- _The problem_
What lines of the data hold the string "that"? Copy them all.

Plain-text document sources:
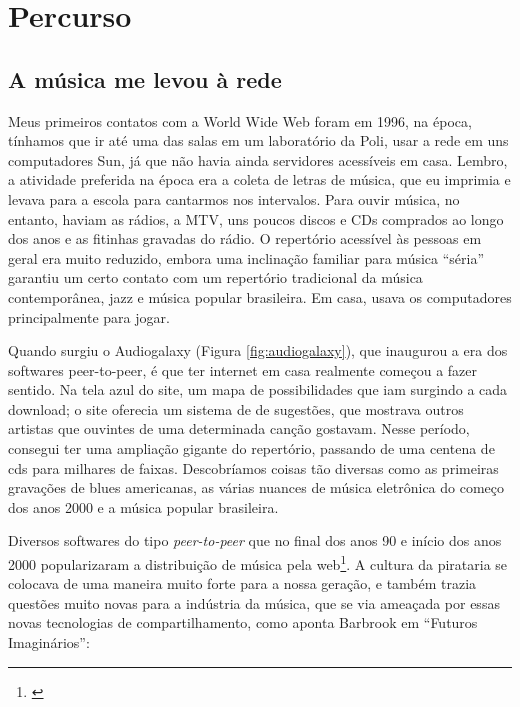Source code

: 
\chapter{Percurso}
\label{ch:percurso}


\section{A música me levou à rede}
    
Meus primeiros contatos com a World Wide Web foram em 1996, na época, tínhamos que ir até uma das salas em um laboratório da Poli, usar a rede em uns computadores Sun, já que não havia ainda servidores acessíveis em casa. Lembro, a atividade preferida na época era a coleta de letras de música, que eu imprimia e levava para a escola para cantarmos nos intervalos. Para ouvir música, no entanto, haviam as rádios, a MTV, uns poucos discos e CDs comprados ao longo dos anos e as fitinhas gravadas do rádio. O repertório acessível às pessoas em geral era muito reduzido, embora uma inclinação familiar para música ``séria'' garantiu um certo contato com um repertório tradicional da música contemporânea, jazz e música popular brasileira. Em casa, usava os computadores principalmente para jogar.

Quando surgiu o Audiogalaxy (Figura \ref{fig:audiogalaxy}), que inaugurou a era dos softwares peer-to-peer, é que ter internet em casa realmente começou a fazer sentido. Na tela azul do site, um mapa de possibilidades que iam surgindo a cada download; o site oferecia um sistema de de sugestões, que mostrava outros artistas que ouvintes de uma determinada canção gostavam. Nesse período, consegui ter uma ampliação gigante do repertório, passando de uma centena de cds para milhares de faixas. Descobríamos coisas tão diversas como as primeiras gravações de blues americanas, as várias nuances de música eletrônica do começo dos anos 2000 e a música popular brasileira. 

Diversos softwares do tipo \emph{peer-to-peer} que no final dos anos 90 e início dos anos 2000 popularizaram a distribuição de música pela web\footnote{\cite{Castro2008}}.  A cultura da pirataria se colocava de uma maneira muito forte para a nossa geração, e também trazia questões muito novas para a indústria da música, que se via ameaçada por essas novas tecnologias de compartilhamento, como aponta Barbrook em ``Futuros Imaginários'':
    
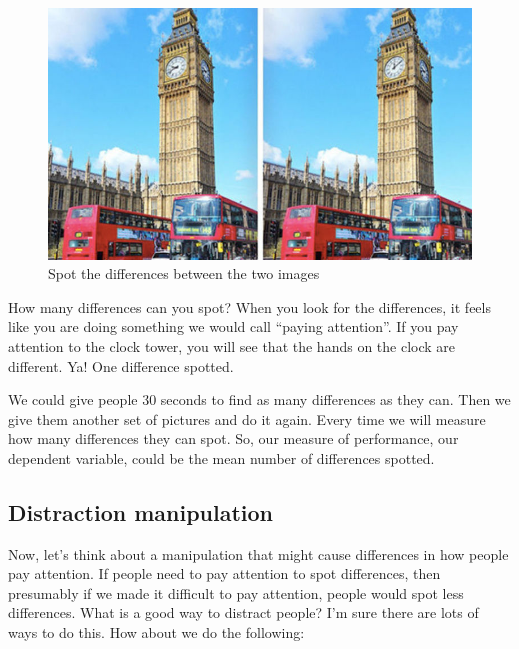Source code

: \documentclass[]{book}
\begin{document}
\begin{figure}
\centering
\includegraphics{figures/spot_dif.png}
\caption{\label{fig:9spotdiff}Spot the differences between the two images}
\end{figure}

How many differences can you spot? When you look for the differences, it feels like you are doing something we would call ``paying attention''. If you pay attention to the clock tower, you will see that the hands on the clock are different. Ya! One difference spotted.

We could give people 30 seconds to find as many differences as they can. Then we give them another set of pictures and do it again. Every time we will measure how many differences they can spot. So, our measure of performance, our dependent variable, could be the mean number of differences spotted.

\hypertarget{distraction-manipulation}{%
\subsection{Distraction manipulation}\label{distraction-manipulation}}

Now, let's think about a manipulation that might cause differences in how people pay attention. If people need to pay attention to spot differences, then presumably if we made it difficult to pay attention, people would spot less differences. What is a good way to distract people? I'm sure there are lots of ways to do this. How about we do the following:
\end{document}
...
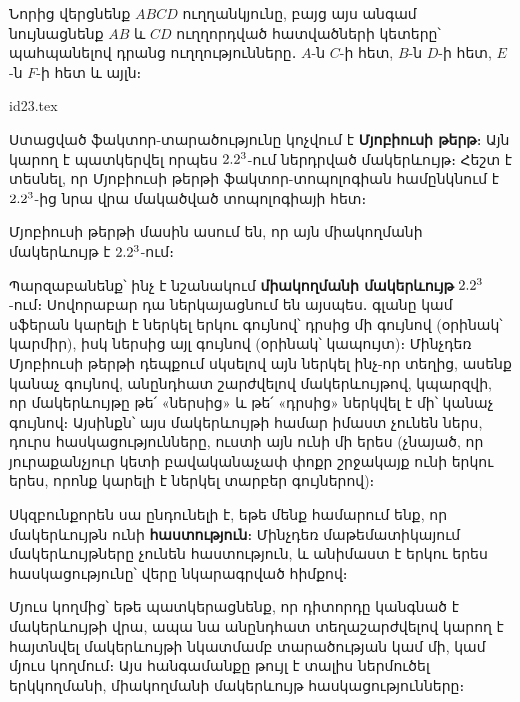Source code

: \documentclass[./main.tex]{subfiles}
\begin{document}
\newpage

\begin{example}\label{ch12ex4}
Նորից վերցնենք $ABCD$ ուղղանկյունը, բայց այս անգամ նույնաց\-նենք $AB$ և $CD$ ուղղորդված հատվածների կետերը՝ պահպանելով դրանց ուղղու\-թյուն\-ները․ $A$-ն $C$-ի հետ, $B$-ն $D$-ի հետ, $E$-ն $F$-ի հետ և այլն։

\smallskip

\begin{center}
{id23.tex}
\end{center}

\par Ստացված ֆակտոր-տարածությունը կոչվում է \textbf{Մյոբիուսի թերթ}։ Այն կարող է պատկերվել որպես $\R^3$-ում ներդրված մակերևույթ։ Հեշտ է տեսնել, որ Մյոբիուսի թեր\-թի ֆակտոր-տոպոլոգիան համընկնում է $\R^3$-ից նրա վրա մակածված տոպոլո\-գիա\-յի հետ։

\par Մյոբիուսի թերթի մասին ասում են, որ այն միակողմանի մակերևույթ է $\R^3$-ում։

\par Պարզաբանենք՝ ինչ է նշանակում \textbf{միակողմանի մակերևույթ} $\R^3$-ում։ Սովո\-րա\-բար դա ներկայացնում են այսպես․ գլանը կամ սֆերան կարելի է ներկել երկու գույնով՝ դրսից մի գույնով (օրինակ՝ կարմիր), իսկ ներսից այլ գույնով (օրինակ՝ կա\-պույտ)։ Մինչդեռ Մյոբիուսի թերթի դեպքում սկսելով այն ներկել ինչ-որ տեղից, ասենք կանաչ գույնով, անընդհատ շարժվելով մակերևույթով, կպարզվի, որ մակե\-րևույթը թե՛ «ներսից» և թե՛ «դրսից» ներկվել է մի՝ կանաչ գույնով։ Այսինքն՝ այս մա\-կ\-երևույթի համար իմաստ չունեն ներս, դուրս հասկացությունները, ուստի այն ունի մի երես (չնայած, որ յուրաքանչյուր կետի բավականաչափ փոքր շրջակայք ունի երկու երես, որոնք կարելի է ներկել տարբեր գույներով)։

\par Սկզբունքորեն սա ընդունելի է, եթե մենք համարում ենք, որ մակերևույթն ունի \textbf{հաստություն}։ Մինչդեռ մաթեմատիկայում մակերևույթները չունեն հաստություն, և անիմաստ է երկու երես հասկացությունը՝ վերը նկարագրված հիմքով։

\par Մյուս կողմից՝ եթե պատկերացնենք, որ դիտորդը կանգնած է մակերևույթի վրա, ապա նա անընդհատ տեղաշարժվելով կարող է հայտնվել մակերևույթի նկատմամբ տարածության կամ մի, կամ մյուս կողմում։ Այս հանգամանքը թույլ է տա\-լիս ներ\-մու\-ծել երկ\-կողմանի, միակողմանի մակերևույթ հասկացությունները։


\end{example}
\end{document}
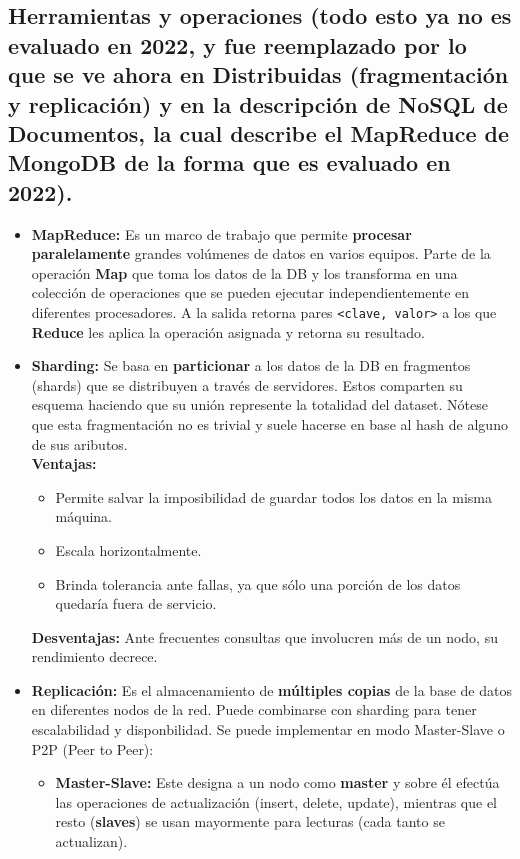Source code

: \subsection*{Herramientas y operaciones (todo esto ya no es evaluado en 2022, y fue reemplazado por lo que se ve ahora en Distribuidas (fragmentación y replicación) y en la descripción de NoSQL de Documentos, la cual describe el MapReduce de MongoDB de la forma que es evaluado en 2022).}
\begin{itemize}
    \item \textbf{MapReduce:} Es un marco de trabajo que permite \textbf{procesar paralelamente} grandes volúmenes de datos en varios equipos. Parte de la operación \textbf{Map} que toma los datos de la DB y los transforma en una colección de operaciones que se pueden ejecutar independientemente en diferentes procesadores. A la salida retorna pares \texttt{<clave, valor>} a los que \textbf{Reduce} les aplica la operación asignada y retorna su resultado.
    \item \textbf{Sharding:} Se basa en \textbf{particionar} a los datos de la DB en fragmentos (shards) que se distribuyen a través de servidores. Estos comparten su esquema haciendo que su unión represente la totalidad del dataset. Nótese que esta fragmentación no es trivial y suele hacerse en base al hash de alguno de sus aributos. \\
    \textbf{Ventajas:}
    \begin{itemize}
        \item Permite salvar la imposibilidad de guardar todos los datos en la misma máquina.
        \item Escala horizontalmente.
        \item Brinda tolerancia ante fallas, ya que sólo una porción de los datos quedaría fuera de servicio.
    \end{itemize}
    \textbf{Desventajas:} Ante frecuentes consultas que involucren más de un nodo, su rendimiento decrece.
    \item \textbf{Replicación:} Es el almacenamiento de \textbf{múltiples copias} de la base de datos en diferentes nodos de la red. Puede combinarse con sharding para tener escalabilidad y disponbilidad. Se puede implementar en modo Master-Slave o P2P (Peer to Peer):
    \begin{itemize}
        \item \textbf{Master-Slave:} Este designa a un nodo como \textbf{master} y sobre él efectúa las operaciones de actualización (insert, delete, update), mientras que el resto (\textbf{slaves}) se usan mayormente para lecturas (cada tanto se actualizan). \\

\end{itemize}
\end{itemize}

- _Reply_
How many differences can you spot? When you look for the differences, it feels like you are doing something we would call ``paying attention''. If you pay attention to the clock tower, you will see that the hands on the clock are different. Ya! One difference spotted.
Now, let's think about a manipulation that might cause differences in how people pay attention. If people need to pay attention to spot differences, then presumably if we made it difficult to pay attention, people would spot less differences. What is a good way to distract people? I'm sure there are lots of ways to do this. How about we do the following:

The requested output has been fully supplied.